▶ **Task material**
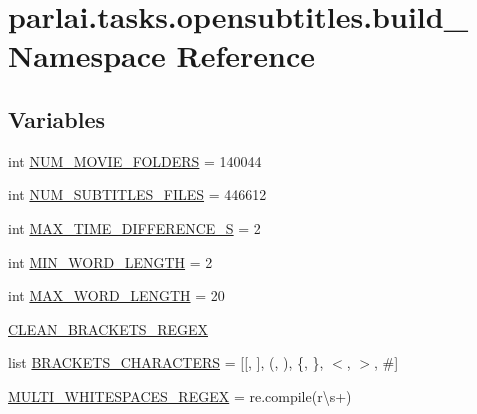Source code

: \hypertarget{namespaceparlai_1_1tasks_1_1opensubtitles_1_1build__2018}{}\section{parlai.\+tasks.\+opensubtitles.\+build\+\_ Namespace Reference}
\label{namespaceparlai_1_1tasks_1_1opensubtitles_1_1build__2018}
\subsection*{Variables}
\begin{DoxyCompactItemize}
\item 
int \hyperlink{namespaceparlai_1_1tasks_1_1opensubtitles_1_1build__2018_a169e02db9ede8d042f030a1900c2d2a5}{N\+U\+M\+\_\+\+M\+O\+V\+I\+E\+\_\+\+F\+O\+L\+D\+E\+RS} = 140044
\item 
int \hyperlink{namespaceparlai_1_1tasks_1_1opensubtitles_1_1build__2018_a579901f247e6d284a7a3fa3895352a3b}{N\+U\+M\+\_\+\+S\+U\+B\+T\+I\+T\+L\+E\+S\+\_\+\+F\+I\+L\+ES} = 446612
\item 
int \hyperlink{namespaceparlai_1_1tasks_1_1opensubtitles_1_1build__2018_a8e950097756090929c6d2d1c91e24f7a}{M\+A\+X\+\_\+\+T\+I\+M\+E\+\_\+\+D\+I\+F\+F\+E\+R\+E\+N\+C\+E\+\_\+S} = 2
\item 
int \hyperlink{namespaceparlai_1_1tasks_1_1opensubtitles_1_1build__2018_a2127a01f8b5dda1504519a67464ac842}{M\+I\+N\+\_\+\+W\+O\+R\+D\+\_\+\+L\+E\+N\+G\+TH} = 2
\item 
int \hyperlink{namespaceparlai_1_1tasks_1_1opensubtitles_1_1build__2018_ac9c453829b8d7a0a33d4dce0a00d8158}{M\+A\+X\+\_\+\+W\+O\+R\+D\+\_\+\+L\+E\+N\+G\+TH} = 20
\item 
\hyperlink{namespaceparlai_1_1tasks_1_1opensubtitles_1_1build__2018_aa6c0d72c5f5b4f7959fa467bf88ad85c}{C\+L\+E\+A\+N\+\_\+\+B\+R\+A\+C\+K\+E\+T\+S\+\_\+\+R\+E\+G\+EX}
\item 
list \hyperlink{namespaceparlai_1_1tasks_1_1opensubtitles_1_1build__2018_a66bc46854a80d30ff62aa64dcaa6d254}{B\+R\+A\+C\+K\+E\+T\+S\+\_\+\+C\+H\+A\+R\+A\+C\+T\+E\+RS} = \mbox{[}\textquotesingle{}\mbox{[}\textquotesingle{}, \textquotesingle{}\mbox{]}\textquotesingle{}, \textquotesingle{}(\textquotesingle{}, \textquotesingle{})\textquotesingle{}, \textquotesingle{}\{\textquotesingle{}, \textquotesingle{}\}\textquotesingle{}, \textquotesingle{}$<$\textquotesingle{}, \textquotesingle{}$>$\textquotesingle{}, \textquotesingle{}\#\textquotesingle{}\mbox{]}
\item 
\hyperlink{namespaceparlai_1_1tasks_1_1opensubtitles_1_1build__2018_a5c1b6cbec3209a9a71111847ff7244f4}{M\+U\+L\+T\+I\+\_\+\+W\+H\+I\+T\+E\+S\+P\+A\+C\+E\+S\+\_\+\+R\+E\+G\+EX} = re.\+compile(r\textquotesingle{}\textbackslash{}s+\textquotesingle{})
\end{DoxyCompactItemize}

▶ **What to do**
Wherever "DoxyCompactItemize" appears in a line of the entries, copy that line.

▶ **Exercise answer**
\begin{DoxyCompactItemize}
\end{DoxyCompactItemize}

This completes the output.